14 soldats photographiés avant, pendant et après la guerre

14 soldats photographiés avant, pendant et après la guerre
Publié le 21.08.2016

Le cinéaste Lalange Snow a photographié et interviewé 14 membres du 1er Bataillon du Royal Regiment of Scotland avant qu'ils ne soient envoyés en Afghanistan, puis trois mois après leur prise de service et ensuite quelques jours à peine après leur retour chez eux. 


La série, intitulée "We Are The Not Dead" est destiné à expliquer comment la guerre était capable de changer une personne, à la fois physiquement et psychologiquement, au point de lire littéralement le traumatisme au niveau du visage.
 
Lorsque vous visionnez les images suivantes, vous constatez un changement physique et la charge émotionnelle n’est bien évidemment plus la même.

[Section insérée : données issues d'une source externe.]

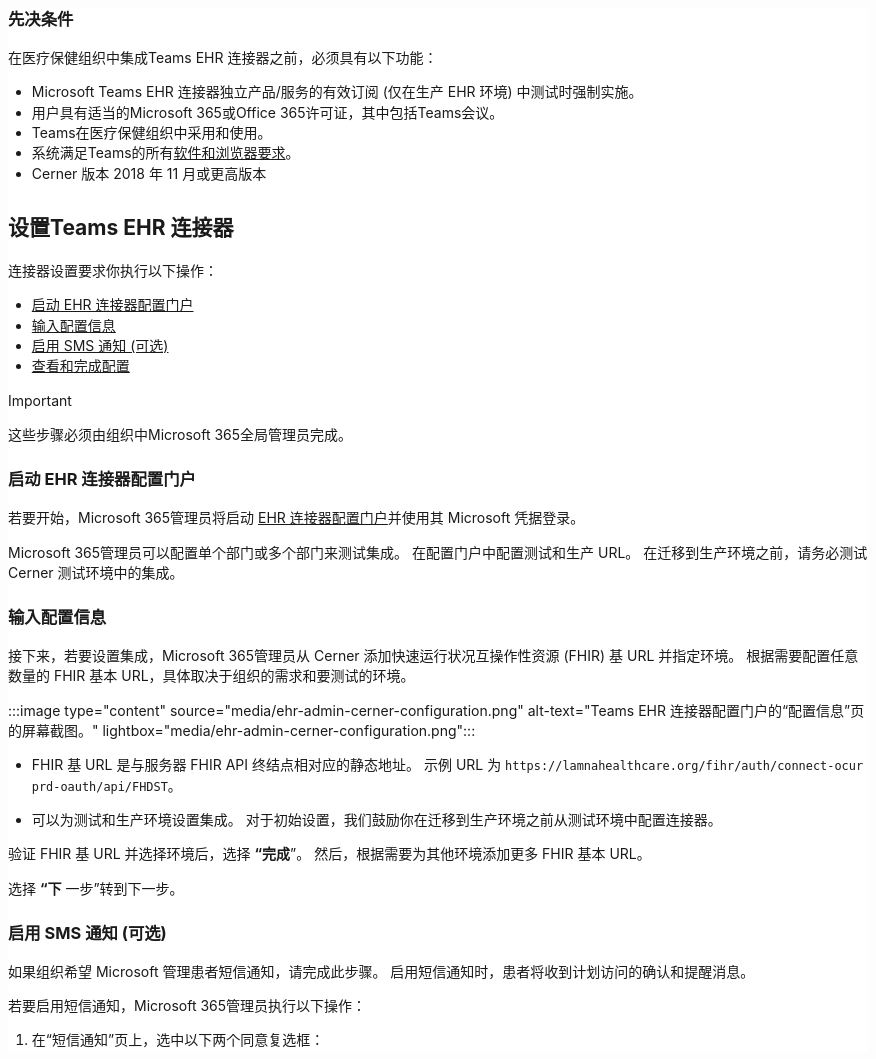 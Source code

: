 ### <a name="prerequisites"></a>先决条件

在医疗保健组织中集成Teams EHR 连接器之前，必须具有以下功能：

- Microsoft Teams EHR 连接器独立产品/服务的有效订阅 (仅在生产 EHR 环境) 中测试时强制实施。
- 用户具有适当的Microsoft 365或Office 365许可证，其中包括Teams会议。
- Teams在医疗保健组织中采用和使用。
- 系统满足Teams的所有[软件和浏览器要求](../../hardware-requirements-for-the-teams-app.md)。
- Cerner 版本 2018 年 11 月或更高版本

## <a name="set-up-the-teams-ehr-connector"></a>设置Teams EHR 连接器

连接器设置要求你执行以下操作：

- [启动 EHR 连接器配置门户](#launch-the-ehr-connector-configuration-portal)
- [输入配置信息](#enter-configuration-information)
- [启用 SMS 通知 (可选) ](#enable-sms-notifications-optional)
- [查看和完成配置](ehr-admin-cerner.md#review-and-finish-the-configuration)

> [!IMPORTANT]
> 这些步骤必须由组织中Microsoft 365全局管理员完成。  

### <a name="launch-the-ehr-connector-configuration-portal"></a>启动 EHR 连接器配置门户

若要开始，Microsoft 365管理员将启动 [EHR 连接器配置门户](https://ehrconnector.teams.microsoft.com)并使用其 Microsoft 凭据登录。

Microsoft 365管理员可以配置单个部门或多个部门来测试集成。 在配置门户中配置测试和生产 URL。 在迁移到生产环境之前，请务必测试 Cerner 测试环境中的集成。

### <a name="enter-configuration-information"></a>输入配置信息

接下来，若要设置集成，Microsoft 365管理员从 Cerner 添加快速运行状况互操作性资源 (FHIR) 基 URL 并指定环境。 根据需要配置任意数量的 FHIR 基本 URL，具体取决于组织的需求和要测试的环境。

:::image type="content" source="media/ehr-admin-cerner-configuration.png" alt-text="Teams EHR 连接器配置门户的“配置信息”页的屏幕截图。" lightbox="media/ehr-admin-cerner-configuration.png":::

- FHIR 基 URL 是与服务器 FHIR API 终结点相对应的静态地址。 示例 URL 为 `https://lamnahealthcare.org/fihr/auth/connect-ocurprd-oauth/api/FHDST`。

- 可以为测试和生产环境设置集成。 对于初始设置，我们鼓励你在迁移到生产环境之前从测试环境中配置连接器。

验证 FHIR 基 URL 并选择环境后，选择 **“完成**”。 然后，根据需要为其他环境添加更多 FHIR 基本 URL。

选择 **“下** 一步”转到下一步。

### <a name="enable-sms-notifications-optional"></a>启用 SMS 通知 (可选) 

如果组织希望 Microsoft 管理患者短信通知，请完成此步骤。 启用短信通知时，患者将收到计划访问的确认和提醒消息。

若要启用短信通知，Microsoft 365管理员执行以下操作：

1. 在“短信通知”页上，选中以下两个同意复选框：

La guerre apprend aux soldats à ne plus être empathiques et émotifs. 


Dans les premières images, on remarque des signes de nervosité et d'incertitude dans les yeux des soldats. 
 
Dans les deuxièmes images, les soldats ont l’air plus présents avec des regards durcis qui montrent la préservation de soi.
 
Les dernières images mettent en évidence les sentiments de soulagement, de regret et de peur. 

Les entrevues avec les soldats donnent un aperçu plus profond sur la façon dont la guerre impacte les gens :
 
Chris MacGregor, 24 ans :   11 Mars Edinburgh : « Évidemment, je vais manquer à ma famille, mais à part ça, je vais manquer à mes chiens plus que tout. Je pense que je vais manquer de télévision et essaie de ne pas penser aux pires des scénarios ».
 
19 Juin après un incident sur le théâtre de guerre : « La plupart des gens se sont habitués à vivre loin de chez eux, mais je trouve cela difficile. Ce sont vos instincts de peur qui vous maintiennent en vie ici. Cela fait toujours mal d’entendre parler d'un soldat mourant. Vous pensez à ce que leurs familles traversent. Vous vous posez des questions au sujet du sens de leur mort et de leur accomplissement ici. Je ne sais pas plus. »
 
28 Août à Édimbourg : « Après avoir été évacué en raison d'une blessure au genou, j’ai senti mes jambes m’abandonner. Mon corps m’a demandé d'abandonner. La première chose que j’ai faite lorsque je suis rentré, c’est d’enlacer tendrement mon chien… ».